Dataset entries
▬▬▬▬▬▬

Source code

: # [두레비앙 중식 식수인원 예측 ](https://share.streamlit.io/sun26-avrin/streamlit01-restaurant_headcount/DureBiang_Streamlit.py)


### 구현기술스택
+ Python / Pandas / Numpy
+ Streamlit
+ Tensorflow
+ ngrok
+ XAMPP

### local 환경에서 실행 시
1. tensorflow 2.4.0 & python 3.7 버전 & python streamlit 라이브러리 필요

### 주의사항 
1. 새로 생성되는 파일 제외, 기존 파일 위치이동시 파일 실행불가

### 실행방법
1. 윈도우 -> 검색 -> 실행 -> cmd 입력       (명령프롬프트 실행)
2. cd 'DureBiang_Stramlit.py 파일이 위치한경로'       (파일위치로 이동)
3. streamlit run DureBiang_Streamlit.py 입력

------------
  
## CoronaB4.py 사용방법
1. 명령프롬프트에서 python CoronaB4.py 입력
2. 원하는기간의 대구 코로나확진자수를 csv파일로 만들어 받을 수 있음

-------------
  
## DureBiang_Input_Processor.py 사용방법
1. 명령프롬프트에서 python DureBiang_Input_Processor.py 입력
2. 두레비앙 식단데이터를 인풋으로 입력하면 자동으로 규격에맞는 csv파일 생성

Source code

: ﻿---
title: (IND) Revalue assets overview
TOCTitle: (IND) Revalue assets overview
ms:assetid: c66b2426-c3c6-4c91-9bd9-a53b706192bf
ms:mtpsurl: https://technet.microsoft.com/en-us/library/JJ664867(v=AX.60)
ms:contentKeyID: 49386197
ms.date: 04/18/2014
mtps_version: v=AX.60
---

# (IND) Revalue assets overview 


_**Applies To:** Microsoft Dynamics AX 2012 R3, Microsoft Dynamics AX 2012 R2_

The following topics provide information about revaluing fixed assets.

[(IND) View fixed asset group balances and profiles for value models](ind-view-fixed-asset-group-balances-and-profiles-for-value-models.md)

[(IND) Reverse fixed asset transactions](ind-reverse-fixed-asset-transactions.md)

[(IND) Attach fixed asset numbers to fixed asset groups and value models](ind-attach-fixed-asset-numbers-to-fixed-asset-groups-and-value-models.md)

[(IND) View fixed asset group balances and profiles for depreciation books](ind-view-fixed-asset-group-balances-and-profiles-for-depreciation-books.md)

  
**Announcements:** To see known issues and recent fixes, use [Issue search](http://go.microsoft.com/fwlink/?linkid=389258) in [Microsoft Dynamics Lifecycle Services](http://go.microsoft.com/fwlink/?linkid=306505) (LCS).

▬▬▬▬▬▬

§ Problem description
Starting at the first line of the records, print each line exactly, stopping after the line that contains "ms.date: 04/18/2014".

§ Solution for this exercise
Source code

: # [두레비앙 중식 식수인원 예측 ](https://share.streamlit.io/sun26-avrin/streamlit01-restaurant_headcount/DureBiang_Streamlit.py)


### 구현기술스택
+ Python / Pandas / Numpy
+ Streamlit
+ Tensorflow
+ ngrok
+ XAMPP

### local 환경에서 실행 시
1. tensorflow 2.4.0 & python 3.7 버전 & python streamlit 라이브러리 필요

### 주의사항 
1. 새로 생성되는 파일 제외, 기존 파일 위치이동시 파일 실행불가

### 실행방법
1. 윈도우 -> 검색 -> 실행 -> cmd 입력       (명령프롬프트 실행)
2. cd 'DureBiang_Stramlit.py 파일이 위치한경로'       (파일위치로 이동)
3. streamlit run DureBiang_Streamlit.py 입력

------------
  
## CoronaB4.py 사용방법
1. 명령프롬프트에서 python CoronaB4.py 입력
2. 원하는기간의 대구 코로나확진자수를 csv파일로 만들어 받을 수 있음

-------------
  
## DureBiang_Input_Processor.py 사용방법
1. 명령프롬프트에서 python DureBiang_Input_Processor.py 입력
2. 두레비앙 식단데이터를 인풋으로 입력하면 자동으로 규격에맞는 csv파일 생성

Source code

: ﻿---
title: (IND) Revalue assets overview
TOCTitle: (IND) Revalue assets overview
ms:assetid: c66b2426-c3c6-4c91-9bd9-a53b706192bf
ms:mtpsurl: https://technet.microsoft.com/en-us/library/JJ664867(v=AX.60)
ms:contentKeyID: 49386197
ms.date: 04/18/2014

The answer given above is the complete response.